A presença do grupo de 300 sem-terra acampados na Fazenda Jandira, em Cristais Paulista, trouxe uma preocupação a mais para o prefeito daquela cidade. Hélio Kondo (PMDB) receia que os invasores possam começar a usar indiscriminadamente a água da lagoa existente na fazenda, a qual é responsável pelo abastecimento da cidade. A preocupação poderia parecer exagerada, mas se levado em conta que os 300 sem-terra equivalem a quase 10% da população de Cristais (pouco mais de três mil habitantes), o receio passa fazer sentido.

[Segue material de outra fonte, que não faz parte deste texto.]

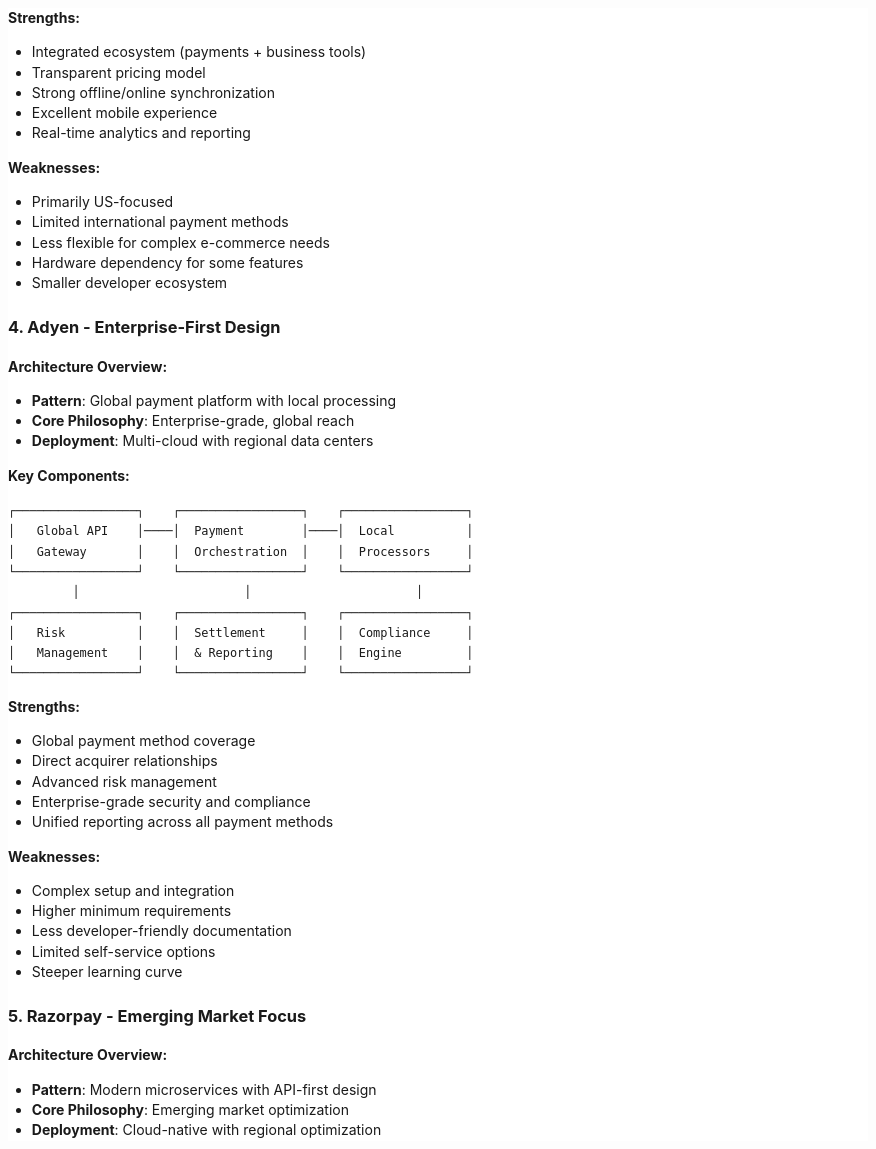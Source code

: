 **Strengths:**
- Integrated ecosystem (payments + business tools)
- Transparent pricing model
- Strong offline/online synchronization
- Excellent mobile experience
- Real-time analytics and reporting

**Weaknesses:**
- Primarily US-focused
- Limited international payment methods
- Less flexible for complex e-commerce needs
- Hardware dependency for some features
- Smaller developer ecosystem

### 4. Adyen - Enterprise-First Design

**Architecture Overview:**
- **Pattern**: Global payment platform with local processing
- **Core Philosophy**: Enterprise-grade, global reach
- **Deployment**: Multi-cloud with regional data centers

**Key Components:**
```
┌─────────────────┐    ┌─────────────────┐    ┌─────────────────┐
│   Global API    │────│  Payment        │────│  Local          │
│   Gateway       │    │  Orchestration  │    │  Processors     │
└─────────────────┘    └─────────────────┘    └─────────────────┘
         │                       │                       │
┌─────────────────┐    ┌─────────────────┐    ┌─────────────────┐
│   Risk          │    │  Settlement     │    │  Compliance     │
│   Management    │    │  & Reporting    │    │  Engine         │
└─────────────────┘    └─────────────────┘    └─────────────────┘
```

**Strengths:**
- Global payment method coverage
- Direct acquirer relationships
- Advanced risk management
- Enterprise-grade security and compliance
- Unified reporting across all payment methods

**Weaknesses:**
- Complex setup and integration
- Higher minimum requirements
- Less developer-friendly documentation
- Limited self-service options
- Steeper learning curve

### 5. Razorpay - Emerging Market Focus

**Architecture Overview:**
- **Pattern**: Modern microservices with API-first design
- **Core Philosophy**: Emerging market optimization
- **Deployment**: Cloud-native with regional optimization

A sede da fazenda do Grupo Samello, onde o grupo estava anteriormente, sofreu com a falta d’água em razão do aumento no uso.
Procurados pelo prefeito, os coordenadores do MLST (Movimento de Libertação dos Sem-Terra) se comprometeram a não usar a água da lagoa. “Eles estão usando a água da própria fazenda, que é tratada pela prefeitura”, disse o prefeito. O que tranqüiliza o prefeito pode trazer dores de cabeça ao proprietário da fazenda futuramente. “Temos uma concessão com os proprietários, já que tanto a represa como os tubos de captação ficam na propriedade e por conta disso eles têm direito a usar 50 metros cúbicos de água gratuitamente por mês. Até então não tivemos problemas, mas, agora, se passar disso, vamos cobrar”, disse Kondo.
Jean Gomes, da coordenação, disse que orientou os acampados a não desperdiçar água. “Colocamos um tanque no acampamento, inclusive com bóia, para evitar desperdício. Também pedimos ao pessoal que coloque torneiras nas mangueiras para reduzir o consumo”, disse.
Mesmo com o compromisso do MLST, o prefeito está receoso de que falte água no município, principalmente porque o número de sem-terra no acampamento aumenta a cada dia. Somente no sábado, 20, instalaram-se no local 20 famílias de Jeriquara e Rifaina. A coordenação espera montar um acampamento com cerca de mil pessoas dentro de 90 dias quando termina o prazo dado pelo proprietário da fazenda para que os sem-terra deixem o local.
O prefeito também ficou preocupado com a construção de fossas no terreno; uma delas nas proximidades da lagoa, que foi retirada pelo próprio movimento. Outras cinco foram instaladas às margens da Rodovia Cândido Portinari, onde foram erguidas muitas barracas.